Des figures du monde sportif ou culturel, comme le styliste John Galliano ou le cycliste Lance Armstrong, ont également été déchues pour des propos ou des comportements jugés contraires à l’honneur. En 2021, l’ancien diplomate Boris Boillon avait été exclu après sa condamnation pour blanchiment de fraude fiscale.
Dans ce contexte, la décision d’Emmanuel Macron marque une rupture. Elle risque d’alimenter les soupçons de traitement de faveur et d’aggraver la défiance envers les institutions. Alors que le président affirme vouloir défendre « l’exemplarité républicaine », certains y verront un signal contradictoire.
Les cinq grades de la Légion d’honneur
par Napoléon Bonaparte en 1802, la Légion d’honneur est la plus haute distinction honorifique française.

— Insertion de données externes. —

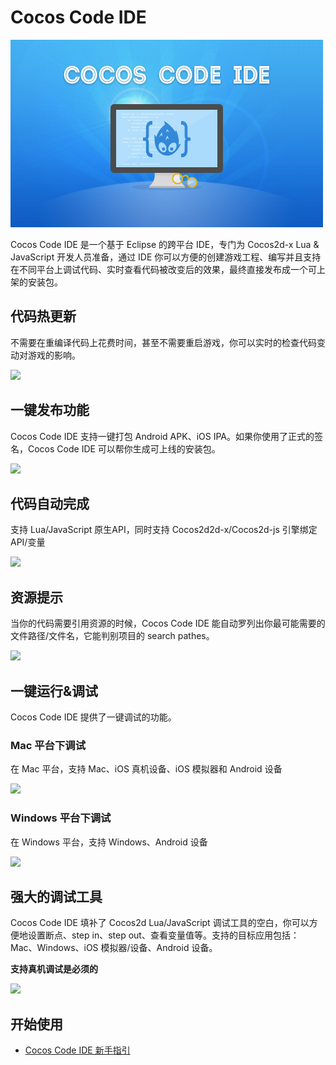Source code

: Cocos Code IDE
=========================

![](./res/cocos-code-splash.png)

Cocos Code IDE 是一个基于 Eclipse 的跨平台 IDE，专门为 Cocos2d-x Lua & JavaScript 开发人员准备，通过 IDE 你可以方便的创建游戏工程、编写并且支持在不同平台上调试代码、实时查看代码被改变后的效果，最终直接发布成一个可上架的安装包。

代码热更新
----------
不需要在重编译代码上花费时间，甚至不需要重启游戏，你可以实时的检查代码变动对游戏的影响。

![](http://files.cocos2d-x.org/images/orgsite/codeide-p2.gif)

一键发布功能
----------
Cocos Code IDE 支持一键打包 Android APK、iOS IPA。如果你使用了正式的签名，Cocos Code IDE 可以帮你生成可上线的安装包。

![](http://files.cocos2d-x.org/images/orgsite/codeide-p3.gif)

代码自动完成
----------
支持 Lua/JavaScript 原生API，同时支持 Cocos2d2d-x/Cocos2d-js 引擎绑定API/变量

![](http://files.cocos2d-x.org/images/orgsite/codeide-p4.gif)

资源提示
------------
当你的代码需要引用资源的时候，Cocos Code IDE 能自动罗列出你最可能需要的文件路径/文件名，它能判别项目的 search pathes。

![](http://files.cocos2d-x.org/images/orgsite/codeide-p5.gif)

一键运行&调试
------------
Cocos Code IDE 提供了一键调试的功能。

### Mac 平台下调试
在 Mac 平台，支持 Mac、iOS 真机设备、iOS 模拟器和 Android 设备

![](http://files.cocos2d-x.org/images/orgsite/codeide-p7.png?1405683192)

### Windows 平台下调试
在 Windows 平台，支持 Windows、Android 设备

![](http://files.cocos2d-x.org/images/orgsite/codeide-p6.png?1405683192)

强大的调试工具
------------
Cocos Code IDE 填补了 Cocos2d Lua/JavaScript 调试工具的空白，你可以方便地设置断点、step in、step out、查看变量值等。支持的目标应用包括：Mac、Windows、iOS 模拟器/设备、Android 设备。

**支持真机调试是必须的**

![](http://files.cocos2d-x.org/images/orgsite/codeide-p8.jpg)

开始使用
----------

+ [Cocos Code IDE 新手指引](./getting-started/zh.md)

Elle comprend cinq grades hiérarchisés :
– Chevalier : premier grade, généralement attribué après au moins vingt années de mérites distingués dans le service public ou l’activité professionnelle.
– Officier : attribué après huit ans dans le grade de chevalier.
-Commandeur : après cinq ans comme officier.
-Grand officier : réservé à des personnalités aux mérites exceptionnels, souvent après plusieurs années comme commandeur.
– Grand-croix : le plus haut grade, attribué avec parcimonie. Nicolas Sarkozy en a été décoré en tant qu’ancien président de la République, selon la tradition républicaine.